There's a line people in the field repeat: you can take the man out of intelligence, but you can't take intelligence out of the man. I used to think it was a cliché. Now I know it's just true.
It isn't a job you do and then stop. It's a mindset you spend years building — first you're obsessed with it, then you read everything you can get your hands on, learning the craft from the handful of people good enough, and disciplined enough, to publish it. Once it's in, it doesn't leave.
There's a lot about that work I won't get into here. But the part that followed me everywhere is simple: you stop trusting data.
Doubt as a default
The core of the job is doubting every single piece of information that crosses your desk. Is it real? Is it current? Who does it serve? And the one that matters most: does it actually change anything, or does it just feel like it does?
You learn that because in that world, being wrong about a signal isn't a missed quarter. It can be someone's life. That stake never fully leaves you — it rewires your sense of proportion. To this day, when someone tells me a deal is "urgent," I have a small internal laugh I keep to myself. Not because I don't take it seriously; I do. But I've held urgent in my hands, and a slipping close date isn't it. The training makes you take the step back, always, before you react.
That step back is the whole edge. Most of go-to-market is people reacting at full speed to data they never questioned.
Why, what, and where
I was also a journalist and an investigator, so I've lived in two obsessions, and GTM is a third.
Journalism is obsessed with why. Why did this happen, who benefits, what's underneath it — you dig backwards until it makes sense. It's relentless, and it keeps you honest about your sources.
Intelligence is obsessed with what — specifically, what's coming. The point isn't to explain an event after it lands; it's to see it forming and act before it does. The best outcome in intelligence is the thing that doesn't happen because someone caught it early. Anticipation, not autopsy.
Go-to-market is obsessed with where and how. You already know the buyers exist. The whole problem is finding them, and reaching them, before anyone else does.
I run all three now. GTM is where I hunt. Intelligence is the anticipation underneath it — catching the account while the signal is still forming, not after they've bought from someone else. And journalism is the why that stops me trusting a number just because it's sitting on a dashboard.
MICE, for buyers
Intelligence has an old framework for why a human source cooperates: MICE — Money, Ideology, Coercion, Ego. Textbook stuff. What surprised me is how cleanly it maps onto why a buyer engages.
Money. The offer, the incentive, the commercial case. Real, but the weakest lever on its own.
Ideology. Alignment — with where the business is going, with how they already see the world. People move when your thing fits the story they're already telling themselves.

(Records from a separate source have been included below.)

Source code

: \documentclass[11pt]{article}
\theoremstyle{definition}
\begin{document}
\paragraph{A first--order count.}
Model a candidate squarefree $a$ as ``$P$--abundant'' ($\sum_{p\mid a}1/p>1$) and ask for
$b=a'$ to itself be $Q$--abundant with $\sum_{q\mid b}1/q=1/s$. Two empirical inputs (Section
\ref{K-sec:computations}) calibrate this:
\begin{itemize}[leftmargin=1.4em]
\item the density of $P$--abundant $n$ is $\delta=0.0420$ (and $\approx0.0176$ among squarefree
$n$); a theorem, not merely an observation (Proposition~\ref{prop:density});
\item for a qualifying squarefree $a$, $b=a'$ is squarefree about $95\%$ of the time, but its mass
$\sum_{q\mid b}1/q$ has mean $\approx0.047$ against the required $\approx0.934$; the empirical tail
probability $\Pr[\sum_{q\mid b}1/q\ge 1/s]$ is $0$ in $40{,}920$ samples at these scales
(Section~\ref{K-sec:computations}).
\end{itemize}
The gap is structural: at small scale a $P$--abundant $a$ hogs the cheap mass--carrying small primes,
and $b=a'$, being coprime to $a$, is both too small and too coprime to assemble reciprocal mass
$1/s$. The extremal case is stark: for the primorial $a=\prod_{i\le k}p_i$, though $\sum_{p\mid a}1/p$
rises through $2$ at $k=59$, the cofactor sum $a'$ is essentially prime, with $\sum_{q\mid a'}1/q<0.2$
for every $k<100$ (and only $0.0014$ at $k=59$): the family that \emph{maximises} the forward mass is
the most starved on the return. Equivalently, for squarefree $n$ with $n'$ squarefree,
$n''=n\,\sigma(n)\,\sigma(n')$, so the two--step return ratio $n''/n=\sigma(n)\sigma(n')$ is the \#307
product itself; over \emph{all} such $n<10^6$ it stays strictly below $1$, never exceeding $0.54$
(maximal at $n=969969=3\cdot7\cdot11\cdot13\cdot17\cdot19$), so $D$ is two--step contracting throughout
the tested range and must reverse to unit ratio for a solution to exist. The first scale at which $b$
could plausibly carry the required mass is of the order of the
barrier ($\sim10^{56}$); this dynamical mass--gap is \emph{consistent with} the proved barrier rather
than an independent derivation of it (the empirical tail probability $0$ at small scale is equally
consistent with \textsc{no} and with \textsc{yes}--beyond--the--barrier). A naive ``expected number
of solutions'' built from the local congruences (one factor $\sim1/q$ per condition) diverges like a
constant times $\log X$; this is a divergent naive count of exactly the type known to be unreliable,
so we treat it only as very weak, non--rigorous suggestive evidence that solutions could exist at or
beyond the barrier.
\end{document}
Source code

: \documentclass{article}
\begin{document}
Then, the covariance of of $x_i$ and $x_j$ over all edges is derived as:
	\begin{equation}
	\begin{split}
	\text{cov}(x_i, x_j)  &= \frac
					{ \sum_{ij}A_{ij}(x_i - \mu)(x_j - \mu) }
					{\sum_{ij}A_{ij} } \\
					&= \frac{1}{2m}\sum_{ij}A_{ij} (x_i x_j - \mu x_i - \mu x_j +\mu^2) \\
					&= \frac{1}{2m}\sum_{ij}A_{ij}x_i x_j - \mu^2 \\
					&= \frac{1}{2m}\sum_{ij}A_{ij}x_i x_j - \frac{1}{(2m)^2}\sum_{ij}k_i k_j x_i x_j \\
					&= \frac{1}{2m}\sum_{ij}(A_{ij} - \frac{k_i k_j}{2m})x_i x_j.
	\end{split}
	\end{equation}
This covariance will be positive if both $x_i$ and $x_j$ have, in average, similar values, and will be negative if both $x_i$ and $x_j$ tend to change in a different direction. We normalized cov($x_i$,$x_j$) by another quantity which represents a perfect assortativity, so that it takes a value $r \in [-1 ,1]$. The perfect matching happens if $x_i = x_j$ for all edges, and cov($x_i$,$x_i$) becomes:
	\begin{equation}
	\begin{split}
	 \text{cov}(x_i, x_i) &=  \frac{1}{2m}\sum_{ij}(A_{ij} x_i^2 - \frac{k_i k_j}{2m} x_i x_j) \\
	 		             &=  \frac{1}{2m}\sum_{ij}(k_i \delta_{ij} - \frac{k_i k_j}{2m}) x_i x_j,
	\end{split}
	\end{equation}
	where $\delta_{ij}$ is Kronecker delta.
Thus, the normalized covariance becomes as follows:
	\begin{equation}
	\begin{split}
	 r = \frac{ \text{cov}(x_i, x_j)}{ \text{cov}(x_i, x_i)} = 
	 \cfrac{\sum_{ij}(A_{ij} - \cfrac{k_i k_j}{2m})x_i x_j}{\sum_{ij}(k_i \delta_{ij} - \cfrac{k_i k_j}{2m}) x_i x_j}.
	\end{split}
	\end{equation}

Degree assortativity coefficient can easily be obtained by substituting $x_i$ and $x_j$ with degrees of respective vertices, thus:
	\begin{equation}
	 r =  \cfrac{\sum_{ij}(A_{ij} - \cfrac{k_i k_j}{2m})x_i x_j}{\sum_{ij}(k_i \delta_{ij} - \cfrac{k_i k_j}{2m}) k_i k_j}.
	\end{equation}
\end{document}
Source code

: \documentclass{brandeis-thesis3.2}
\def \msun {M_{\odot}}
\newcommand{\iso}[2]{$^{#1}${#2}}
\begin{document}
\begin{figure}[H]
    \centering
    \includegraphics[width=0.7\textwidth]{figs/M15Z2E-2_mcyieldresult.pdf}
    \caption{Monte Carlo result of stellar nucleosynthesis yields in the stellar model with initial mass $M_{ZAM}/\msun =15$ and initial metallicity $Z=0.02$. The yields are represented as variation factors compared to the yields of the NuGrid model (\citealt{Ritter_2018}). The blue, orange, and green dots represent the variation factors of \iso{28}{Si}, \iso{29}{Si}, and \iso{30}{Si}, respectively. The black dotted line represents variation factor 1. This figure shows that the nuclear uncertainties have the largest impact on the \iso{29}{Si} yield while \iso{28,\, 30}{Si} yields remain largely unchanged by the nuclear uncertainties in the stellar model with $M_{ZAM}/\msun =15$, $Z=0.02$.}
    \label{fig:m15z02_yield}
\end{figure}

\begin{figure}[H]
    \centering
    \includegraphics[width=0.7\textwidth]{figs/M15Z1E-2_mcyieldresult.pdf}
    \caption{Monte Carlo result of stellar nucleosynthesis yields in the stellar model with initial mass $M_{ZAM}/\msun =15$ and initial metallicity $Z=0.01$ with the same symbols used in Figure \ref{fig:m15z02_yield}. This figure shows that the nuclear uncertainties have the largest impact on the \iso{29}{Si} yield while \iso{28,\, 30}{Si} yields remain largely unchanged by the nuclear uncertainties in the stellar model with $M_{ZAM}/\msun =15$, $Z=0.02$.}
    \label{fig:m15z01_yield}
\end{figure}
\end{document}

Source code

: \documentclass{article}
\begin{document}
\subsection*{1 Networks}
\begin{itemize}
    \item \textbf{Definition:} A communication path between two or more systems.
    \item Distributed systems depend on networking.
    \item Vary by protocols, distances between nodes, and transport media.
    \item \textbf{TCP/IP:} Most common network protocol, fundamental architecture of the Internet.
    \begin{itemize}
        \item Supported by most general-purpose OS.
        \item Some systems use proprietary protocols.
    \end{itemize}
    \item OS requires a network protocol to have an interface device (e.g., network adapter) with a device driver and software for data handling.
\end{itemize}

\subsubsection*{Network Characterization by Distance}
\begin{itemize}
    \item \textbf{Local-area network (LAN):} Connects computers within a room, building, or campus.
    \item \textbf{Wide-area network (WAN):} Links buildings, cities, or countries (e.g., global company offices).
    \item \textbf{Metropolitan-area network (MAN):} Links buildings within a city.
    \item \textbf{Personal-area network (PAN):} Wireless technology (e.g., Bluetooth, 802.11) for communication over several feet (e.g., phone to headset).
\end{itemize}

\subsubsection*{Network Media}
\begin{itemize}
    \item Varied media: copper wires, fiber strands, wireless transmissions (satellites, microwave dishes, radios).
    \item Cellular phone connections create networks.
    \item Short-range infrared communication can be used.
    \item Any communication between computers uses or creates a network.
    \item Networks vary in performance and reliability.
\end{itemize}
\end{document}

Coercion. Doesn't apply. And shouldn't. The second a buyer feels pressured, you've lost — that's the line where it stops being intelligence and becomes spam. Cross it off.
Ego. The strongest one, and the hardest to do well. You make the person the hero of the decision: the win, the credit, the impact on their team, the quiet promotion that comes from being the one who found you. The whole reframe is this — they aren't doing you a favour by replying. You're doing them one. Land that without ever saying it out loud, and you barely have to sell.
Three of the four travel intact. The one you drop — coercion — is exactly what separates a good operator from a desperate one.
The discipline never leaves
That's the honest version. Not tradecraft, not war stories — a mindset that doesn't switch off. Doubt the data. Watch for what's forming. Make the other person the hero. Take the step back before you react.
Same mind, different target. I just point it at revenue now — and these days, nobody's life depends on me reading the signal right. Most days, that's a relief.